* _Work request_
State how many lines of the data below hold the string "newcommand", giving nothing but the number.

* _Material supplied_
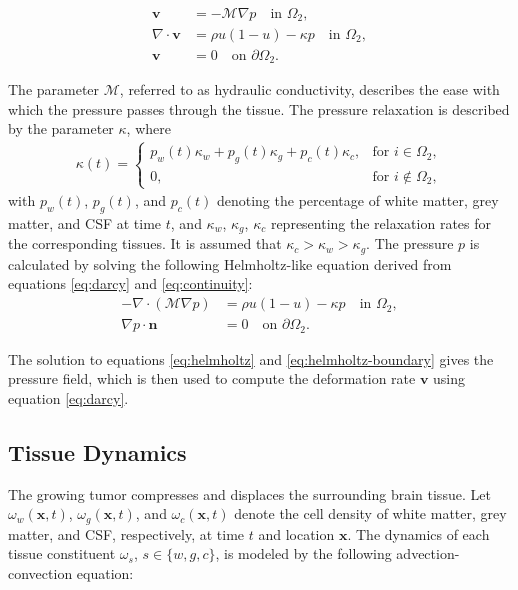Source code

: \documentclass[12pt]{article}
\newcommand{\bn}{\mathbf{n}}
\newcommand{\bv}{\mathbf{v}}
\newcommand{\bx}{\mathbf{x}}
\newcommand{\calM}{\mathcal{M}}
\begin{document}
\begin{align}
    \bv &= -\calM \nabla p \quad \text{in } \Omega_2, \label{eq:darcy} \\
    \nabla \cdot \bv &= \rho u(1 - u) - \kappa p \quad \text{in } \Omega_2, \label{eq:continuity} \\
    \bv &= 0 \quad \text{on } \partial \Omega_2. \label{eq:boundary-conditions}
\end{align}

The parameter \( \calM \), referred to as hydraulic conductivity, describes the ease with which the pressure passes through the tissue. The pressure relaxation is described by the parameter \(\kappa\), where
\begin{align}
    \kappa(t) = 
    \begin{cases} 
      p_w(t) \kappa_w + p_g(t) \kappa_g + p_c(t) \kappa_c, & \text{for } i \in \Omega_2, \\
      0, & \text{for } i \notin \Omega_2,
    \end{cases}
\end{align}
with \( p_w(t) \), \( p_g(t) \), and \( p_c(t) \) denoting the percentage of white matter, grey matter, and CSF at time \( t \), and \(\kappa_w\), \(\kappa_g\), \(\kappa_c\) representing the relaxation rates for the corresponding tissues. It is assumed that \(\kappa_c > \kappa_w > \kappa_g\). The pressure \( p \) is calculated by solving the following Helmholtz-like equation derived from equations \eqref{eq:darcy} and \eqref{eq:continuity}:
\begin{align}
    -\nabla \cdot (\calM \nabla p) &= \rho u(1 - u) - \kappa p \quad \text{in } \Omega_2, \label{eq:helmholtz} \\
    \nabla p \cdot \bn &= 0 \quad \text{on } \partial \Omega_2. \label{eq:helmholtz-boundary}
\end{align}

The solution to equations \eqref{eq:helmholtz} and \eqref{eq:helmholtz-boundary} gives the pressure field, which is then used to compute the deformation rate \(\bv\) using equation \eqref{eq:darcy}.

\subsection{Tissue Dynamics}

The growing tumor compresses and displaces the surrounding brain tissue. Let \( \omega_w(\bx,t) \), \( \omega_g(\bx,t) \), and \( \omega_c(\bx,t) \) denote the cell density of white matter, grey matter, and CSF, respectively, at time \( t \) and location \( \bx \). The dynamics of each tissue constituent \( \omega_s\), \( s \in \{w, g, c\} \), is modeled by the following advection-convection equation:
\end{document}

* _Answer box_
4